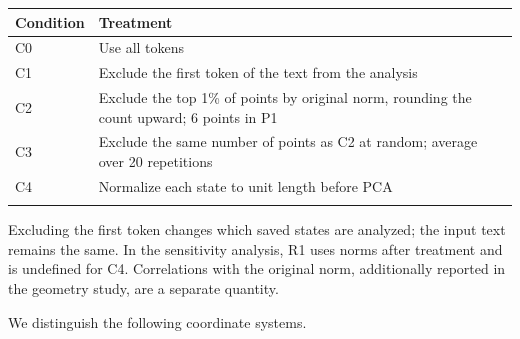 \begingroup
\fontsize{9.3}{12}\selectfont\setlength{\tabcolsep}{3.3pt}
{
\begin{longtable}[]{@{}
  >{\raggedright\arraybackslash}p{}
  >{\raggedright\arraybackslash}p{}@{}}
\toprule\noalign{}
\begin{minipage}[b]{\linewidth}\raggedright
Condition
\end{minipage} & \begin{minipage}[b]{\linewidth}\raggedright
Treatment
\end{minipage} \\
\midrule\noalign{}
\endhead
\bottomrule\noalign{}
\endlastfoot
C0 & Use all tokens \\*
C1 & Exclude the first token of the text from the analysis \\*
C2 & Exclude the top 1\% of points by original norm, rounding the count upward; 6 points in P1 \\*
C3 & Exclude the same number of points as C2 at random; average over 20 repetitions \\*
C4 & Normalize each state to unit length before PCA \\*
\end{longtable}
}
\endgroup

Excluding the first token changes which saved states are analyzed; the input text remains the same. In the sensitivity analysis, R1 uses norms after treatment and is undefined for C4. Correlations with the original norm, additionally reported in the geometry study, are a separate quantity.

We distinguish the following coordinate systems.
****************
◆ YOUR OBJECTIVE: Your copy should match the listing exactly, apart from the pictures it leaves out.

◆ RESPONSE AREA:
 \begingroup
\fontsize{9.3}{12}\selectfont\setlength{\tabcolsep}{3.3pt}
{
\begin{longtable}[]{@{}
  >{\raggedright\arraybackslash}p{}
  >{\raggedright\arraybackslash}p{}@{}}
\toprule\noalign{}
\begin{minipage}[b]{\linewidth}\raggedright
Condition
\end{minipage} & \begin{minipage}[b]{\linewidth}\raggedright
Treatment
\end{minipage} \\
\midrule\noalign{}
\endhead
\bottomrule\noalign{}
\endlastfoot
C0 & Use all tokens \\*
C1 & Exclude the first token of the text from the analysis \\*
C2 & Exclude the top 1\% of points by original norm, rounding the count upward; 6 points in P1 \\*
C3 & Exclude the same number of points as C2 at random; average over 20 repetitions \\*
C4 & Normalize each state to unit length before PCA \\*
\end{longtable}
}
\endgroup

Excluding the first token changes which saved states are analyzed; the input text remains the same. In the sensitivity analysis, R1 uses norms after treatment and is undefined for C4. Correlations with the original norm, additionally reported in the geometry study, are a separate quantity.

We distinguish the following coordinate systems.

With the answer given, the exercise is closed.